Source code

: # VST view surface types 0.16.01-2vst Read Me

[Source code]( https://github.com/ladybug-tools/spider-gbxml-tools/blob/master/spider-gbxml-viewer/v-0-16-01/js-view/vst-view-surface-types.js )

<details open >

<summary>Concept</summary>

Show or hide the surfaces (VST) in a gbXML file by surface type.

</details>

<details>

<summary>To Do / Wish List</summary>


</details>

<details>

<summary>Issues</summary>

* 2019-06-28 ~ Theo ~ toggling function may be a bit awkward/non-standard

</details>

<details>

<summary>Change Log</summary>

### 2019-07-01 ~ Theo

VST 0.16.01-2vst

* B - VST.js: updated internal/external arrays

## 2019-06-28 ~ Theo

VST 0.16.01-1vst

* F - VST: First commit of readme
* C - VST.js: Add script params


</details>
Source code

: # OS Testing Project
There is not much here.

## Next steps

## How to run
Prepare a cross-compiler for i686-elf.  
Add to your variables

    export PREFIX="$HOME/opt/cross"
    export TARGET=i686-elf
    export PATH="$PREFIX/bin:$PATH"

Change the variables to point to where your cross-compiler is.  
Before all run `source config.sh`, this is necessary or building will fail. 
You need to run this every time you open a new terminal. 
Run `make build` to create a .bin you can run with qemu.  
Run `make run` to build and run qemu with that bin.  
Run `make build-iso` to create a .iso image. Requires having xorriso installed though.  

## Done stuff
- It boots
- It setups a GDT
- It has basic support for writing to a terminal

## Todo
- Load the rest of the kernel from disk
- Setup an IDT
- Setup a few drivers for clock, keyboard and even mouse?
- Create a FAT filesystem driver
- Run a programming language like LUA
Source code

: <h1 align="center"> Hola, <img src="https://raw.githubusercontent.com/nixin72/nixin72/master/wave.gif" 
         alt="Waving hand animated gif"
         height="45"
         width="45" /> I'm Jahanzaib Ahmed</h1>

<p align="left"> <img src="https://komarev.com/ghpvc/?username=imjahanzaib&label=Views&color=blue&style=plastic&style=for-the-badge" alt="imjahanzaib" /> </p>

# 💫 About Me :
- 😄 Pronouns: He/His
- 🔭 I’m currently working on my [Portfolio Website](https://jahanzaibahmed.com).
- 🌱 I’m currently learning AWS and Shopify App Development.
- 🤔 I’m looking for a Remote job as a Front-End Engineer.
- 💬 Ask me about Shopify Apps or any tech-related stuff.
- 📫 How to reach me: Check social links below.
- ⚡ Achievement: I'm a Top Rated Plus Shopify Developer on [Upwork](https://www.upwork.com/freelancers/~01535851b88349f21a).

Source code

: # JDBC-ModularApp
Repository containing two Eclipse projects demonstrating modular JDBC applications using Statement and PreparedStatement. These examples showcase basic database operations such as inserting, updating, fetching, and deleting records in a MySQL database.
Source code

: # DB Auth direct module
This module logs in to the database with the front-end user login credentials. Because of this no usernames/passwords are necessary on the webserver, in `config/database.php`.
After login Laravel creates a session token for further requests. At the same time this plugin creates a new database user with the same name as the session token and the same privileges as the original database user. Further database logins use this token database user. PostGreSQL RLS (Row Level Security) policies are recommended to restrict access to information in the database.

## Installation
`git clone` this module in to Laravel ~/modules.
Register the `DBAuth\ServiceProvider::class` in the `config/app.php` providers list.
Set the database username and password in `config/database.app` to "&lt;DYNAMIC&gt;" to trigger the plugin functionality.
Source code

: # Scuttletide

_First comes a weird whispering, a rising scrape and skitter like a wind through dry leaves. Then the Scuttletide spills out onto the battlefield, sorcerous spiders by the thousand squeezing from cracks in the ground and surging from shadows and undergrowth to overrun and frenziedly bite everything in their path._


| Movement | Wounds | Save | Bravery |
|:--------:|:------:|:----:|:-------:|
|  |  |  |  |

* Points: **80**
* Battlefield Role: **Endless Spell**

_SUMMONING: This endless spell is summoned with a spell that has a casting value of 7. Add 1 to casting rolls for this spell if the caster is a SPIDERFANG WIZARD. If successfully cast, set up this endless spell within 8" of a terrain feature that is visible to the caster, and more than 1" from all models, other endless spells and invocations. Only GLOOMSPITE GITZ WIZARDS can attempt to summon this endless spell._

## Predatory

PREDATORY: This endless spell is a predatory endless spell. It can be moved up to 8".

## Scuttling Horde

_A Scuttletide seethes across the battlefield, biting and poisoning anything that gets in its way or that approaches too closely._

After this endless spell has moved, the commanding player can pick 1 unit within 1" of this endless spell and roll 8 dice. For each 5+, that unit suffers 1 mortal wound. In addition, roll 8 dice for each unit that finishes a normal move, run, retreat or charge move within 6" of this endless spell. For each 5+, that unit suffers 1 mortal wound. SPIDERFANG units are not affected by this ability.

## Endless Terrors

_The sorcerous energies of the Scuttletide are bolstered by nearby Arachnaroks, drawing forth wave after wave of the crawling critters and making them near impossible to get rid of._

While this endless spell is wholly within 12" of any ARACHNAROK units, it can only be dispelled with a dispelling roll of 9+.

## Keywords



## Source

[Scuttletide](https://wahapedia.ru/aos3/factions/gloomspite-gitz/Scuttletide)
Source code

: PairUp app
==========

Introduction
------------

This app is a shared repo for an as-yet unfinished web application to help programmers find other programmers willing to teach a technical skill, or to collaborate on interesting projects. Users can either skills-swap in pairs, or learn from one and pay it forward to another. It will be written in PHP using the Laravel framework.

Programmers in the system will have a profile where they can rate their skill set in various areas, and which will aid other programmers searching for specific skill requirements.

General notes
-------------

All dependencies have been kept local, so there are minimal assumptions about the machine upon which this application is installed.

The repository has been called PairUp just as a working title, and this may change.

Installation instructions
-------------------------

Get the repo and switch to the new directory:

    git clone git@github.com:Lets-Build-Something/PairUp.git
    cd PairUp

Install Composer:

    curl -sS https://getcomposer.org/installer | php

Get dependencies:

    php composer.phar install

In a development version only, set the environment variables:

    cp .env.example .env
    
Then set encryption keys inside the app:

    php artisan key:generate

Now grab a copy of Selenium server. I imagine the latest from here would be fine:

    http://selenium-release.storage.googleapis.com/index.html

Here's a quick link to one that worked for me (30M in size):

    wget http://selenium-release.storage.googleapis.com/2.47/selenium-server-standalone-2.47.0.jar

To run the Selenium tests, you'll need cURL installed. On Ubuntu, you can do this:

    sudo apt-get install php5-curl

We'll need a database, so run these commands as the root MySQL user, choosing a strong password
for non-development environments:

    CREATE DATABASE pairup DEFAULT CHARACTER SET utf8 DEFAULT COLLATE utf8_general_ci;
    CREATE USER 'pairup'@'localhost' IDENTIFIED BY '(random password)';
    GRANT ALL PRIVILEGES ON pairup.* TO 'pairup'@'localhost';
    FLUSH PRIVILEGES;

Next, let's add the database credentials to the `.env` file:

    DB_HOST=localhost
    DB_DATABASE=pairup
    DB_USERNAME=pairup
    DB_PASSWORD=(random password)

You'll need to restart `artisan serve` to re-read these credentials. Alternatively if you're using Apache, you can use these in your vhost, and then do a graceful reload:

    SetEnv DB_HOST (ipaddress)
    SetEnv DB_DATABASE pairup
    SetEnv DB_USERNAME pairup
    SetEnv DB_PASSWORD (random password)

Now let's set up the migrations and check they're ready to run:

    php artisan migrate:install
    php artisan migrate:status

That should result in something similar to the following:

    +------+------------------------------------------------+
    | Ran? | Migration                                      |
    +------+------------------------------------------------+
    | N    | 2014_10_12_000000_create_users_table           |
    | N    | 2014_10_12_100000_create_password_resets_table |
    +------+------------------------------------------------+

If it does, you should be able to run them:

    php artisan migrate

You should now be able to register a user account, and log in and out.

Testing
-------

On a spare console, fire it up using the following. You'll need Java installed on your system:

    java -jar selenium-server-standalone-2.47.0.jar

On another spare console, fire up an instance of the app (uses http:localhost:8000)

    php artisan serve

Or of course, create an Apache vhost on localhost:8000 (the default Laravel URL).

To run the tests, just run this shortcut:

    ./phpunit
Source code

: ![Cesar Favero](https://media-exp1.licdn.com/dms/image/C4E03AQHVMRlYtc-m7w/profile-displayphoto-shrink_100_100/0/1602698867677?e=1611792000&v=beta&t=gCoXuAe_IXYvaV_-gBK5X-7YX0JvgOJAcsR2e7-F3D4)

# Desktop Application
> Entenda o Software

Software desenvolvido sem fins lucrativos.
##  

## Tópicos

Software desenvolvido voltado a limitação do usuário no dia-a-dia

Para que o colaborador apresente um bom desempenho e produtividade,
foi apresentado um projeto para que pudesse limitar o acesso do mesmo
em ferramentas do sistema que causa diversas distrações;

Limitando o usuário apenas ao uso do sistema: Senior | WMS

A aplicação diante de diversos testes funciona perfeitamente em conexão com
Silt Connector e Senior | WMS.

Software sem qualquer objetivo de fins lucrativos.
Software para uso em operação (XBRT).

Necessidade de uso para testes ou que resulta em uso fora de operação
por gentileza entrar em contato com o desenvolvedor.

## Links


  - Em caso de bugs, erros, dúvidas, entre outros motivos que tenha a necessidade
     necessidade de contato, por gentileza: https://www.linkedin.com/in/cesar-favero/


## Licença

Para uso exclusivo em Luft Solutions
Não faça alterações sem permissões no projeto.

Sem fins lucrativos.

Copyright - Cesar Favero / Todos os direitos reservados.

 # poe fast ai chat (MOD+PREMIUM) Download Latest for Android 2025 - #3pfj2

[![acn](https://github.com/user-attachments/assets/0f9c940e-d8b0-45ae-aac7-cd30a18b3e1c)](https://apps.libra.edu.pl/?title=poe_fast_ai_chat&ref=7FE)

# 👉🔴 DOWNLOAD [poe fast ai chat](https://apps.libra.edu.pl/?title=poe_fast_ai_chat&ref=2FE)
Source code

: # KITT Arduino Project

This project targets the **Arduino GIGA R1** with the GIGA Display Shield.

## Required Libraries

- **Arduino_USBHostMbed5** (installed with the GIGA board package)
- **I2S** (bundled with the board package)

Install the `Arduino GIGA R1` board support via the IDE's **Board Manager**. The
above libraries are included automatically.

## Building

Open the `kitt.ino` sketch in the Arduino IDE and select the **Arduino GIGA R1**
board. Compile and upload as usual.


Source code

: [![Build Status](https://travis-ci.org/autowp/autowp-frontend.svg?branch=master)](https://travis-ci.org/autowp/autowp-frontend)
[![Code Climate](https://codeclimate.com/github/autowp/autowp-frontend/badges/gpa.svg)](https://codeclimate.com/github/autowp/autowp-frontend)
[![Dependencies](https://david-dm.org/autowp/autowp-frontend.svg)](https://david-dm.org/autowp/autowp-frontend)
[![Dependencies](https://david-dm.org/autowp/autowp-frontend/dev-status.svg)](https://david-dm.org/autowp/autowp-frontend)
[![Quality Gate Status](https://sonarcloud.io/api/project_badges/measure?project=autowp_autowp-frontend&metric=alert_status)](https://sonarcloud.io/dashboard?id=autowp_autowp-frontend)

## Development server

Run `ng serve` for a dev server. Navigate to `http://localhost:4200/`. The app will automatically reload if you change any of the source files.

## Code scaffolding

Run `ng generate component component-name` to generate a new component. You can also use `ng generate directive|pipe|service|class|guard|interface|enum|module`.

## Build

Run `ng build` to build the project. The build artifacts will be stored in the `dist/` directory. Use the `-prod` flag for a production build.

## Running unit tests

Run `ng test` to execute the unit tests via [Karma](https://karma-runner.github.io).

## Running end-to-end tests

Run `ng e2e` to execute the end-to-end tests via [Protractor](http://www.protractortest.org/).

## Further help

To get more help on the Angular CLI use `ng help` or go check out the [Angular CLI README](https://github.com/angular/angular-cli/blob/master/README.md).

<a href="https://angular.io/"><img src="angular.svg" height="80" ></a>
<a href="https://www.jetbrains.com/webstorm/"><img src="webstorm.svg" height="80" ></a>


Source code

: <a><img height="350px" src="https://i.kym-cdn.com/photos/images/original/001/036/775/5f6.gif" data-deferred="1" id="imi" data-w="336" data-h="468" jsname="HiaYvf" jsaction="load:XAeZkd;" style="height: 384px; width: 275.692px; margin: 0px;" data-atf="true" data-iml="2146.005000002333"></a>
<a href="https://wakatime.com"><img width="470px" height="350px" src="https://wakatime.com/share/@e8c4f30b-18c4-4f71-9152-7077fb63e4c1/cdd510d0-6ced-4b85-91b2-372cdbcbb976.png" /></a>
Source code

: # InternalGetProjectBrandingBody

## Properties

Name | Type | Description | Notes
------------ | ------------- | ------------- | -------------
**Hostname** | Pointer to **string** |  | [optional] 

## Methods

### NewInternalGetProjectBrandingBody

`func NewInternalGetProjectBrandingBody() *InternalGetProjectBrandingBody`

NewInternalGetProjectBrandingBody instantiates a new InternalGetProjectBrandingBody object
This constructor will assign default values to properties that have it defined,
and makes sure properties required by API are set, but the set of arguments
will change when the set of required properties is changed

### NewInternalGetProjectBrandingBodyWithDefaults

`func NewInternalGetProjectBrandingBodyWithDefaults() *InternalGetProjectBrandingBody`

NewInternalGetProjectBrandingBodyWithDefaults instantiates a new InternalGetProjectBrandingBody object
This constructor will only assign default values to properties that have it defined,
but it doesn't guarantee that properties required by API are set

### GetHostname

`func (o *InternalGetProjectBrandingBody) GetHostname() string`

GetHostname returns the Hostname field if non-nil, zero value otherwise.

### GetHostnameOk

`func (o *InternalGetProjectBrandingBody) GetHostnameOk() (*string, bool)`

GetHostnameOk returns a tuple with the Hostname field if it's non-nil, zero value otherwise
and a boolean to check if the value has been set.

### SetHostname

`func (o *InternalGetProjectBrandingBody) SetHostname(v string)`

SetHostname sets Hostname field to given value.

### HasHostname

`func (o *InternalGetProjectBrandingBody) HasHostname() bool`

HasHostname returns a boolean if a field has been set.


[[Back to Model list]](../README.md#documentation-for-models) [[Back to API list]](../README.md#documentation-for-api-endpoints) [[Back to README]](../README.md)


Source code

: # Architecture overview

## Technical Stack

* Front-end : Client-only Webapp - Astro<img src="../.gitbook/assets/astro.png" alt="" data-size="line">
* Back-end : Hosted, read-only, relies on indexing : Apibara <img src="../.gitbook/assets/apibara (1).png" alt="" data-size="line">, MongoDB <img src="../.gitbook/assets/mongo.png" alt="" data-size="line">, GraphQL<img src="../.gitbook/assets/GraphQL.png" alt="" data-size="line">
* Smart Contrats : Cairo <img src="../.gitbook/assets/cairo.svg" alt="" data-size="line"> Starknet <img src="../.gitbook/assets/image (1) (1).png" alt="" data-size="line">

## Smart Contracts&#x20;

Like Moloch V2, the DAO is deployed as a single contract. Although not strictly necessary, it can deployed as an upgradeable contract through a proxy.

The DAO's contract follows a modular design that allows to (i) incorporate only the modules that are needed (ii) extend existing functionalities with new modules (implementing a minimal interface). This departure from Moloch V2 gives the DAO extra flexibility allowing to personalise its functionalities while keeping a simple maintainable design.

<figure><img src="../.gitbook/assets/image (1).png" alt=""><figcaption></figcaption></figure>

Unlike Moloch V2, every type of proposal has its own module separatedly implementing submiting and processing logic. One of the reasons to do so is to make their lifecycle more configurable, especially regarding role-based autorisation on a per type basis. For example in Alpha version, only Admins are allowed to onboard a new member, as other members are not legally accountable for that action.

++++++++

● DESCRIPTION OF THE TASK:
Only lines with the word "Further" are wanted; pull each of them from the records.

● EXERCISE RESULT:
After login Laravel creates a session token for further requests. At the same time this plugin creates a new database user with the same name as the session token and the same privileges as the original database user. Further database logins use this token database user. PostGreSQL RLS (Row Level Security) policies are recommended to restrict access to information in the database.
## Further help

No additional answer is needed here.